Supplied material:
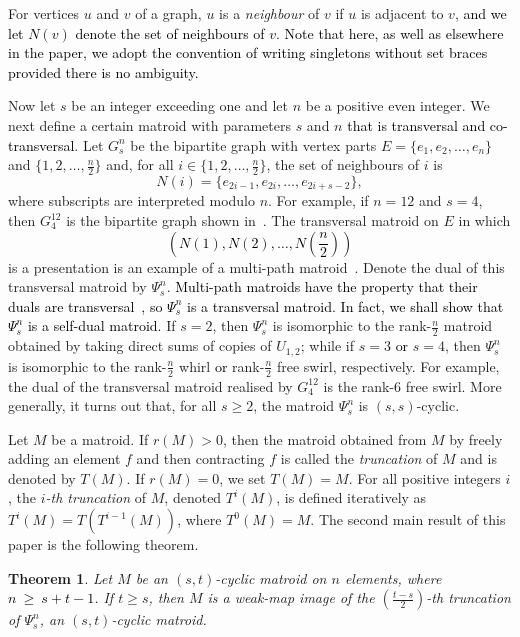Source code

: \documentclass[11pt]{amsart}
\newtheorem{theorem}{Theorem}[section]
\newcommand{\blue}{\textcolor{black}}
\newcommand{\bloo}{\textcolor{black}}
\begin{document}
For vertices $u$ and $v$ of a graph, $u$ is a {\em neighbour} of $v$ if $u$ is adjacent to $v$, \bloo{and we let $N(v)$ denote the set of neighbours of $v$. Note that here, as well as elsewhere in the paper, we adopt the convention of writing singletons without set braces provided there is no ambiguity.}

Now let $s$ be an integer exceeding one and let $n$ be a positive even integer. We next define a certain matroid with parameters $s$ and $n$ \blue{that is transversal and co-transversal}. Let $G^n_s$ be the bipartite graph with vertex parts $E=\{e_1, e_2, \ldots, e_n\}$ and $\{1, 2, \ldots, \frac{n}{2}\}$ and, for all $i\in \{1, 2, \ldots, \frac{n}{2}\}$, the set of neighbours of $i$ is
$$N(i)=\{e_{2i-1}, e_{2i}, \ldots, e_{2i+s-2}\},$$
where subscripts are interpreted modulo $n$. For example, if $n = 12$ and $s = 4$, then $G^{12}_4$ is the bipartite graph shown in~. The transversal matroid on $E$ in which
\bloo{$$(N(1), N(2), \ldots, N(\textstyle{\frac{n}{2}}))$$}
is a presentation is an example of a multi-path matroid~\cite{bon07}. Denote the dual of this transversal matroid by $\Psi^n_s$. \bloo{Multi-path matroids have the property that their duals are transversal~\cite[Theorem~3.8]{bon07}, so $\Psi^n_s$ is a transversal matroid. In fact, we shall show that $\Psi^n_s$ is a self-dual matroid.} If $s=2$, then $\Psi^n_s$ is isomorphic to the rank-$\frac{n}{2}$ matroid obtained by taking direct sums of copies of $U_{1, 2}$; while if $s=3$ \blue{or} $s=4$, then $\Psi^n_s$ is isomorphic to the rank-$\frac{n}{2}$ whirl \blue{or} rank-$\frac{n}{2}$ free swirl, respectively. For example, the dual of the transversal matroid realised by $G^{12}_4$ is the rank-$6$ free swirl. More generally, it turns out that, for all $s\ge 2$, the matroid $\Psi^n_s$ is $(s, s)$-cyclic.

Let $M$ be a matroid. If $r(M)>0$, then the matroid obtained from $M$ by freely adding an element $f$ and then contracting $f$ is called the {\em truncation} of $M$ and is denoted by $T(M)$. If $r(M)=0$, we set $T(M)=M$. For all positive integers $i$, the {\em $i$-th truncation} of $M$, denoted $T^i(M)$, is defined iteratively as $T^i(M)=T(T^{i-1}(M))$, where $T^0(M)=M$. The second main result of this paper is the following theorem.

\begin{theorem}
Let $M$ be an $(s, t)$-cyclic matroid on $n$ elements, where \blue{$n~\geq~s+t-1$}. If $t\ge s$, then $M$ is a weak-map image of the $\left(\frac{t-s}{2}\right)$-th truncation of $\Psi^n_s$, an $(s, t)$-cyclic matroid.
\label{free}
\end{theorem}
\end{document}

* * *

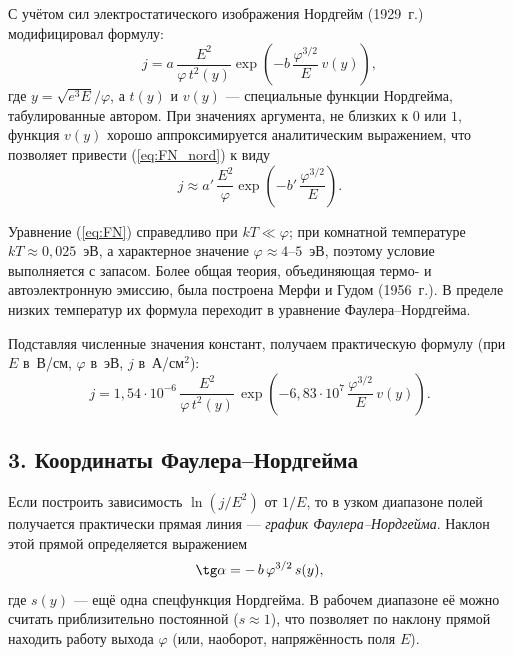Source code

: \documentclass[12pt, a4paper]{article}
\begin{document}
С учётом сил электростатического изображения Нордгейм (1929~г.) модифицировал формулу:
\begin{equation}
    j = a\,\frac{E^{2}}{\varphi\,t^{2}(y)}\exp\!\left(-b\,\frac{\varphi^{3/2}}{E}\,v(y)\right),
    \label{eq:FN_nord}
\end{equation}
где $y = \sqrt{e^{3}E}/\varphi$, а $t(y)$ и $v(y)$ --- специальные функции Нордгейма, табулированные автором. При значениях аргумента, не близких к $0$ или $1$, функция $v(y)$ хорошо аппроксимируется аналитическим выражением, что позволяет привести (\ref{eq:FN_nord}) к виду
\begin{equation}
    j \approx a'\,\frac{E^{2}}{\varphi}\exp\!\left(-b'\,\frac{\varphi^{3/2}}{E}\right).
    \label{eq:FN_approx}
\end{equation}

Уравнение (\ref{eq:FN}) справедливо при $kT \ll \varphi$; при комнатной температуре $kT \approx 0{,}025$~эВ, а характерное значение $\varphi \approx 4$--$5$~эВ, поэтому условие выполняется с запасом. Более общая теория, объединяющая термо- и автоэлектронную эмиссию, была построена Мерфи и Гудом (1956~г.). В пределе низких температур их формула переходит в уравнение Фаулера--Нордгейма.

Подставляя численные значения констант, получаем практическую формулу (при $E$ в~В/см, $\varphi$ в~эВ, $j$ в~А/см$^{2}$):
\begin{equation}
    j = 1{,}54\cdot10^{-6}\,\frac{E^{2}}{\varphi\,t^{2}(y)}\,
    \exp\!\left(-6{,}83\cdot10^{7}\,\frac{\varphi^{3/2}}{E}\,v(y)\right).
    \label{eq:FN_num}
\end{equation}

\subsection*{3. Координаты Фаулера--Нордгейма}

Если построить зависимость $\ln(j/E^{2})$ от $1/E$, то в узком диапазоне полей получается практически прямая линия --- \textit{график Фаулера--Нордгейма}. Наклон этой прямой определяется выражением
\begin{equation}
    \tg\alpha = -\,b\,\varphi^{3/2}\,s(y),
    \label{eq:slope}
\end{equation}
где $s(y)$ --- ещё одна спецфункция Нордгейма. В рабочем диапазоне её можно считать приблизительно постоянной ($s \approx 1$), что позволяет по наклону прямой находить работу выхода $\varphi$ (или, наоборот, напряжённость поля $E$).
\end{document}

Your task:
Search the records for the string "диапазоне" and, wherever a line contains it, please copy that line.

Exercise result:
Если построить зависимость $\ln(j/E^{2})$ от $1/E$, то в узком диапазоне полей получается практически прямая линия --- \textit{график Фаулера--Нордгейма}. Наклон этой прямой определяется выражением
где $s(y)$ --- ещё одна спецфункция Нордгейма. В рабочем диапазоне её можно считать приблизительно постоянной ($s \approx 1$), что позволяет по наклону прямой находить работу выхода $\varphi$ (или, наоборот, напряжённость поля $E$).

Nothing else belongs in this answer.